- **Exercise aim**
All lines of the entries with "Observez" in them must be listed.

- **Material shown**
++++++++++++++++++++

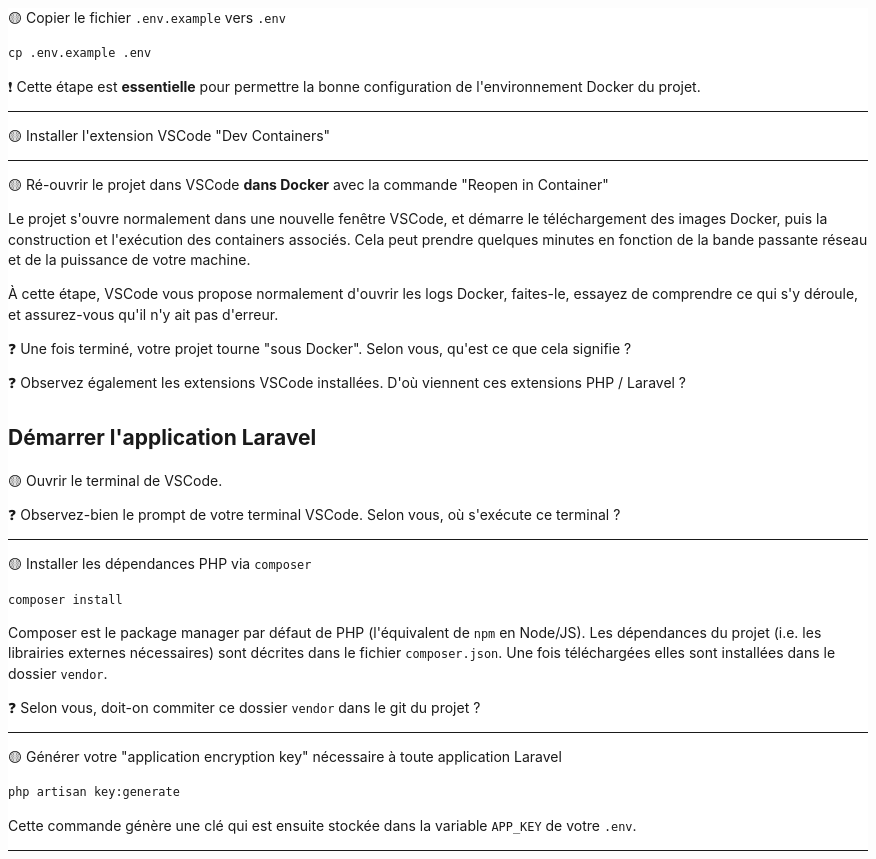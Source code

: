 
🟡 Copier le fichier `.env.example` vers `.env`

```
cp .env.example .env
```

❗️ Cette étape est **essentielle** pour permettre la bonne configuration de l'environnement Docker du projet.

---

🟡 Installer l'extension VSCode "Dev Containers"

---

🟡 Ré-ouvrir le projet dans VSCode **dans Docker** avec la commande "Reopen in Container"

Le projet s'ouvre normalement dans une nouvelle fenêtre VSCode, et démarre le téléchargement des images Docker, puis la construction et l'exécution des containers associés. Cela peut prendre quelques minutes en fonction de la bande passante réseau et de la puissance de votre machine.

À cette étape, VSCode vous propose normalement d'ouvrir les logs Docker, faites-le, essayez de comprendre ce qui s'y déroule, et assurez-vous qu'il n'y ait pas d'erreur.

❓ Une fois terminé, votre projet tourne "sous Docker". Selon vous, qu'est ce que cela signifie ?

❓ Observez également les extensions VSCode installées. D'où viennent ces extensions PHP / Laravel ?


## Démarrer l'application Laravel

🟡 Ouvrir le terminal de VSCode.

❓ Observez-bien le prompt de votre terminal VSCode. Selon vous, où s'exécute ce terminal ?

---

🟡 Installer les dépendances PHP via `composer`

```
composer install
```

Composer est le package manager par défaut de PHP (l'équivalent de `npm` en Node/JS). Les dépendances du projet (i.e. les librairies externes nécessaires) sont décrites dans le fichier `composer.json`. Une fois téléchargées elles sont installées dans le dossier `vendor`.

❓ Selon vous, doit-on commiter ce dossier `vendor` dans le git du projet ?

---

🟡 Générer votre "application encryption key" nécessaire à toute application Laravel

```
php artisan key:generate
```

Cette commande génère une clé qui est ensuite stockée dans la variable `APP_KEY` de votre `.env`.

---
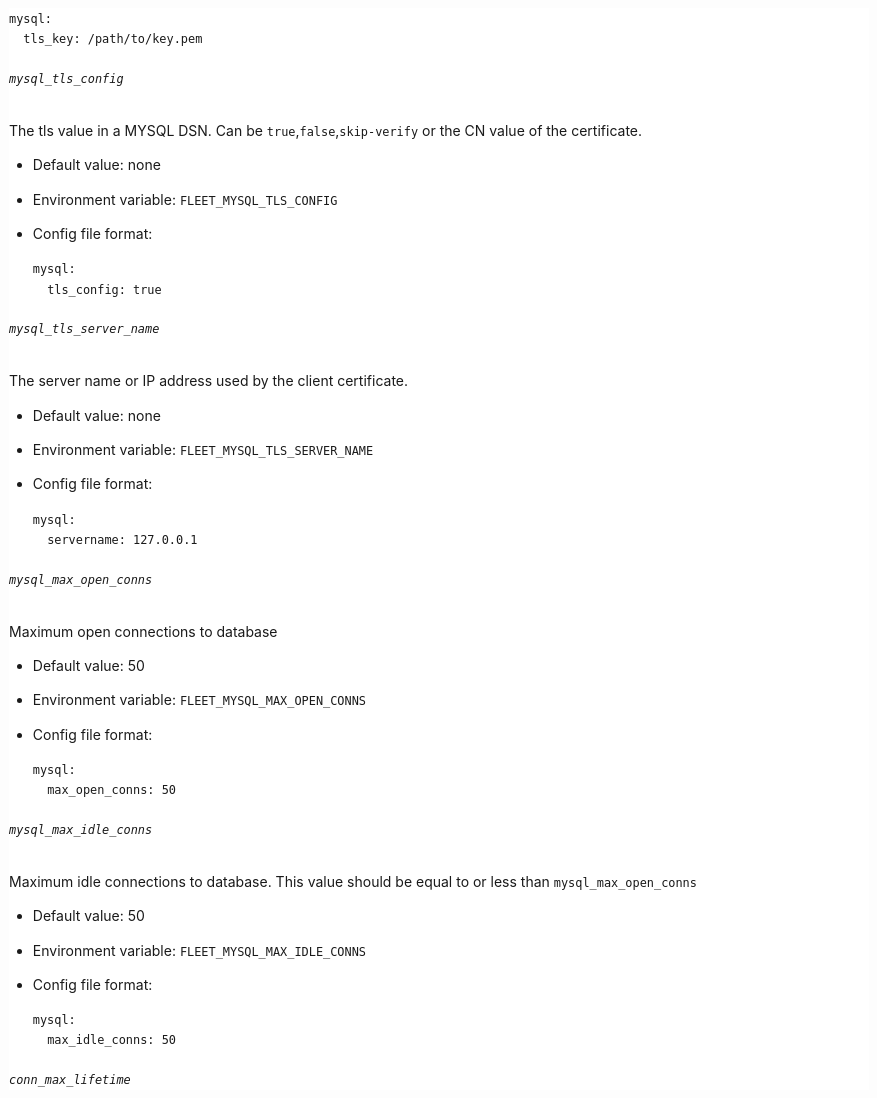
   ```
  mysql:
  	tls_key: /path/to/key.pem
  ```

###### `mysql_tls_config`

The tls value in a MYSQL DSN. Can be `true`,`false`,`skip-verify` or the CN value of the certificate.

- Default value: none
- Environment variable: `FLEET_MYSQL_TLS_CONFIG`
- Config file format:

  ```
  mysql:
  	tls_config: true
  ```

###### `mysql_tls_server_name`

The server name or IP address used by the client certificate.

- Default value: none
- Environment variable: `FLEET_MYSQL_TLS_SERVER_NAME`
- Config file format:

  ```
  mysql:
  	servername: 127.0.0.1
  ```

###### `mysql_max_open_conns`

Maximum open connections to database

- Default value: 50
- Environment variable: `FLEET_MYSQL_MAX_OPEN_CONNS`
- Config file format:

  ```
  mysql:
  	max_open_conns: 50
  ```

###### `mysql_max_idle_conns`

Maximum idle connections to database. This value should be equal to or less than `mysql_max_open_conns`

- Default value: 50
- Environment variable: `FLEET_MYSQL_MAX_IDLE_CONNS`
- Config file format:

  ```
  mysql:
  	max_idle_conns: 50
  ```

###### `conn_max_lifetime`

++++++++++++++++++++

- **Exercise answer**
❓ Observez également les extensions VSCode installées. D'où viennent ces extensions PHP / Laravel ?
❓ Observez-bien le prompt de votre terminal VSCode. Selon vous, où s'exécute ce terminal ?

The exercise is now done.